▸ Information given:
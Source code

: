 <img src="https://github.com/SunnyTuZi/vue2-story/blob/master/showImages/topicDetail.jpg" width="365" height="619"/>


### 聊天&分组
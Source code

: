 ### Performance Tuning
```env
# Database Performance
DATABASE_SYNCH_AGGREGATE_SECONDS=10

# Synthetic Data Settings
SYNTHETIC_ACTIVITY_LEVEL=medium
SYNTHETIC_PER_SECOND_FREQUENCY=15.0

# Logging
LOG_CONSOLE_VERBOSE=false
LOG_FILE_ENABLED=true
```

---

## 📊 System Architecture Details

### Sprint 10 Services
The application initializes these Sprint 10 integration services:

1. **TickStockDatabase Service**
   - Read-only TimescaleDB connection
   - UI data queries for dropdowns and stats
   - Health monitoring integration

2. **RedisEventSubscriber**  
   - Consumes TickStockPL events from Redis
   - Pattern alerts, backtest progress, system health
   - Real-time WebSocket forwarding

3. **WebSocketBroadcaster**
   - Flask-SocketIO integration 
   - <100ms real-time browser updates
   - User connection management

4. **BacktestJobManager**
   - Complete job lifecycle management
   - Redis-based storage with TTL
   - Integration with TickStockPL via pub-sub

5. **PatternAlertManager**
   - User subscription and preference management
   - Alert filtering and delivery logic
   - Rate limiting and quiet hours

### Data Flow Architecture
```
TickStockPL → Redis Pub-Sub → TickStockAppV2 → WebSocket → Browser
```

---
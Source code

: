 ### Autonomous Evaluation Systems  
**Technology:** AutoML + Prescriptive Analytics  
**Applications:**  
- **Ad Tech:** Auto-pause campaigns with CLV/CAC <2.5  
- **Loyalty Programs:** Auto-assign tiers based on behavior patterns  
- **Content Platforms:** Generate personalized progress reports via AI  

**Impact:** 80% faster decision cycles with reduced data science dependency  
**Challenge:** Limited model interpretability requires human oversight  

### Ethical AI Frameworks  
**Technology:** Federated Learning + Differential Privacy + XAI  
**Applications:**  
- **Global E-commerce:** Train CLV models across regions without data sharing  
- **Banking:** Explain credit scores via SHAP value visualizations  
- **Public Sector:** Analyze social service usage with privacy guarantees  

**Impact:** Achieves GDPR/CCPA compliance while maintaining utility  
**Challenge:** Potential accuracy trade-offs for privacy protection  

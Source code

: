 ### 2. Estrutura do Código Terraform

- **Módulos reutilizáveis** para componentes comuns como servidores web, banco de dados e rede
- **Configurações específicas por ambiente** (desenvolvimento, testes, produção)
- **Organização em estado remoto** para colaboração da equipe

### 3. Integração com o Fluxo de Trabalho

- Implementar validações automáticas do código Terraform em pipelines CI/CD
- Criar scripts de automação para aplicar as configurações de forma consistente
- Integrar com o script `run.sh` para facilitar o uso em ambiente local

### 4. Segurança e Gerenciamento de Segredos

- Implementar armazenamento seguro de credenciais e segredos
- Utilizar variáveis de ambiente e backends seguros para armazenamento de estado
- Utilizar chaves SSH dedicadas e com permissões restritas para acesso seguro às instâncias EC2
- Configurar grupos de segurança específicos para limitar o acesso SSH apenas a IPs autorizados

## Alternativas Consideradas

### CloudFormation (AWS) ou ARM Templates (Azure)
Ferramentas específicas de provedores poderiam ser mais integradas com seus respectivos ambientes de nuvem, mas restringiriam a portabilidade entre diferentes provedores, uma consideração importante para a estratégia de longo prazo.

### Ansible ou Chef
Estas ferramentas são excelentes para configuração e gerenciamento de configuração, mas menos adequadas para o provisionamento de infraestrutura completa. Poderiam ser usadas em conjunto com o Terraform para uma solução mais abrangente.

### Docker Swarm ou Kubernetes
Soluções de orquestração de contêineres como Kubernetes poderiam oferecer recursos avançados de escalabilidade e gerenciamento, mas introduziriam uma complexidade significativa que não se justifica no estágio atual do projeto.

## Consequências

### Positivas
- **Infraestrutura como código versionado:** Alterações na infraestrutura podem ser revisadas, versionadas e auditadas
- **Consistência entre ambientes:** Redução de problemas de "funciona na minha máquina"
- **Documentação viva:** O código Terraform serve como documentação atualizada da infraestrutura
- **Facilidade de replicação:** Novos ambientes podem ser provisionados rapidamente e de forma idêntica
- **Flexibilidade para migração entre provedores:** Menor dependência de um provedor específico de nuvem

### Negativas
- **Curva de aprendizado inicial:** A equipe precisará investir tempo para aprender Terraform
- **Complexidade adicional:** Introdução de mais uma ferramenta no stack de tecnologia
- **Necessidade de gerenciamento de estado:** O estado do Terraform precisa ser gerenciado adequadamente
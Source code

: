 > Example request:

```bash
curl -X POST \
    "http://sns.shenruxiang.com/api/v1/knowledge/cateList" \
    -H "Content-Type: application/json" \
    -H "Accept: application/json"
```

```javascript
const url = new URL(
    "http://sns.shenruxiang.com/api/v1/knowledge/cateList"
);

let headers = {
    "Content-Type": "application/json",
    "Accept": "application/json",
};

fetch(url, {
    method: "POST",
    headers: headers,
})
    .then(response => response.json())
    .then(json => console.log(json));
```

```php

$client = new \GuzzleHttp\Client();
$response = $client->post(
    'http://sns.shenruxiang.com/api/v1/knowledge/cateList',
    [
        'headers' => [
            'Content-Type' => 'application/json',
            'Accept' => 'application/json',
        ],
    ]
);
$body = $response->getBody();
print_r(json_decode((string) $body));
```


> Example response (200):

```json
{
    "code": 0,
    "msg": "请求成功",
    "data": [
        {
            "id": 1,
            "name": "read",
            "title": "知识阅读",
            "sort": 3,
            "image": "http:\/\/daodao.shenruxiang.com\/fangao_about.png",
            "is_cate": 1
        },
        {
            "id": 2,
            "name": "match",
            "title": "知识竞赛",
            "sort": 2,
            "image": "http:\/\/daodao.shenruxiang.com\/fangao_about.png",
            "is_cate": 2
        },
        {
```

▸ What you will do: Transcribe the material above. Change nothing in it.

▸ Output for this task:
Source code

: <img src="https://github.com/SunnyTuZi/vue2-story/blob/master/showImages/topicDetail.jpg" width="365" height="619"/>


### 聊天&分组
Source code

: ### Performance Tuning
```env
# Database Performance
DATABASE_SYNCH_AGGREGATE_SECONDS=10

# Synthetic Data Settings
SYNTHETIC_ACTIVITY_LEVEL=medium
SYNTHETIC_PER_SECOND_FREQUENCY=15.0

# Logging
LOG_CONSOLE_VERBOSE=false
LOG_FILE_ENABLED=true
```

---

## 📊 System Architecture Details

### Sprint 10 Services
The application initializes these Sprint 10 integration services:

1. **TickStockDatabase Service**
   - Read-only TimescaleDB connection
   - UI data queries for dropdowns and stats
   - Health monitoring integration

2. **RedisEventSubscriber**  
   - Consumes TickStockPL events from Redis
   - Pattern alerts, backtest progress, system health
   - Real-time WebSocket forwarding

3. **WebSocketBroadcaster**
   - Flask-SocketIO integration 
   - <100ms real-time browser updates
   - User connection management

4. **BacktestJobManager**
   - Complete job lifecycle management
   - Redis-based storage with TTL
   - Integration with TickStockPL via pub-sub

5. **PatternAlertManager**
   - User subscription and preference management
   - Alert filtering and delivery logic
   - Rate limiting and quiet hours

### Data Flow Architecture
```
TickStockPL → Redis Pub-Sub → TickStockAppV2 → WebSocket → Browser
```

---
Source code

: ### Autonomous Evaluation Systems  
**Technology:** AutoML + Prescriptive Analytics  
**Applications:**  
- **Ad Tech:** Auto-pause campaigns with CLV/CAC <2.5  
- **Loyalty Programs:** Auto-assign tiers based on behavior patterns  
- **Content Platforms:** Generate personalized progress reports via AI  

**Impact:** 80% faster decision cycles with reduced data science dependency  
**Challenge:** Limited model interpretability requires human oversight  

### Ethical AI Frameworks  
**Technology:** Federated Learning + Differential Privacy + XAI  
**Applications:**  
- **Global E-commerce:** Train CLV models across regions without data sharing  
- **Banking:** Explain credit scores via SHAP value visualizations  
- **Public Sector:** Analyze social service usage with privacy guarantees  

**Impact:** Achieves GDPR/CCPA compliance while maintaining utility  
**Challenge:** Potential accuracy trade-offs for privacy protection  

Source code

: ### 2. Estrutura do Código Terraform

- **Módulos reutilizáveis** para componentes comuns como servidores web, banco de dados e rede
- **Configurações específicas por ambiente** (desenvolvimento, testes, produção)
- **Organização em estado remoto** para colaboração da equipe

### 3. Integração com o Fluxo de Trabalho

- Implementar validações automáticas do código Terraform em pipelines CI/CD
- Criar scripts de automação para aplicar as configurações de forma consistente
- Integrar com o script `run.sh` para facilitar o uso em ambiente local

### 4. Segurança e Gerenciamento de Segredos

- Implementar armazenamento seguro de credenciais e segredos
- Utilizar variáveis de ambiente e backends seguros para armazenamento de estado
- Utilizar chaves SSH dedicadas e com permissões restritas para acesso seguro às instâncias EC2
- Configurar grupos de segurança específicos para limitar o acesso SSH apenas a IPs autorizados

## Alternativas Consideradas

### CloudFormation (AWS) ou ARM Templates (Azure)
Ferramentas específicas de provedores poderiam ser mais integradas com seus respectivos ambientes de nuvem, mas restringiriam a portabilidade entre diferentes provedores, uma consideração importante para a estratégia de longo prazo.

### Ansible ou Chef
Estas ferramentas são excelentes para configuração e gerenciamento de configuração, mas menos adequadas para o provisionamento de infraestrutura completa. Poderiam ser usadas em conjunto com o Terraform para uma solução mais abrangente.

### Docker Swarm ou Kubernetes
Soluções de orquestração de contêineres como Kubernetes poderiam oferecer recursos avançados de escalabilidade e gerenciamento, mas introduziriam uma complexidade significativa que não se justifica no estágio atual do projeto.

## Consequências

### Positivas
- **Infraestrutura como código versionado:** Alterações na infraestrutura podem ser revisadas, versionadas e auditadas
- **Consistência entre ambientes:** Redução de problemas de "funciona na minha máquina"
- **Documentação viva:** O código Terraform serve como documentação atualizada da infraestrutura
- **Facilidade de replicação:** Novos ambientes podem ser provisionados rapidamente e de forma idêntica
- **Flexibilidade para migração entre provedores:** Menor dependência de um provedor específico de nuvem

### Negativas
- **Curva de aprendizado inicial:** A equipe precisará investir tempo para aprender Terraform
- **Complexidade adicional:** Introdução de mais uma ferramenta no stack de tecnologia
- **Necessidade de gerenciamento de estado:** O estado do Terraform precisa ser gerenciado adequadamente
Source code

: > Example request:

```bash
curl -X POST \
    "http://sns.shenruxiang.com/api/v1/knowledge/cateList" \
    -H "Content-Type: application/json" \
    -H "Accept: application/json"
```

```javascript
const url = new URL(
    "http://sns.shenruxiang.com/api/v1/knowledge/cateList"
);

let headers = {
    "Content-Type": "application/json",
    "Accept": "application/json",
};

fetch(url, {
    method: "POST",
    headers: headers,
})
    .then(response => response.json())
    .then(json => console.log(json));
```

```php

$client = new \GuzzleHttp\Client();
$response = $client->post(
    'http://sns.shenruxiang.com/api/v1/knowledge/cateList',
    [
        'headers' => [
            'Content-Type' => 'application/json',
            'Accept' => 'application/json',
        ],
    ]
);
$body = $response->getBody();
print_r(json_decode((string) $body));
```


> Example response (200):

```json
{
    "code": 0,
    "msg": "请求成功",
    "data": [
        {
            "id": 1,
            "name": "read",
            "title": "知识阅读",
            "sort": 3,
            "image": "http:\/\/daodao.shenruxiang.com\/fangao_about.png",
            "is_cate": 1
        },
        {
            "id": 2,
            "name": "match",
            "title": "知识竞赛",
            "sort": 2,
            "image": "http:\/\/daodao.shenruxiang.com\/fangao_about.png",
            "is_cate": 2
        },
        {
```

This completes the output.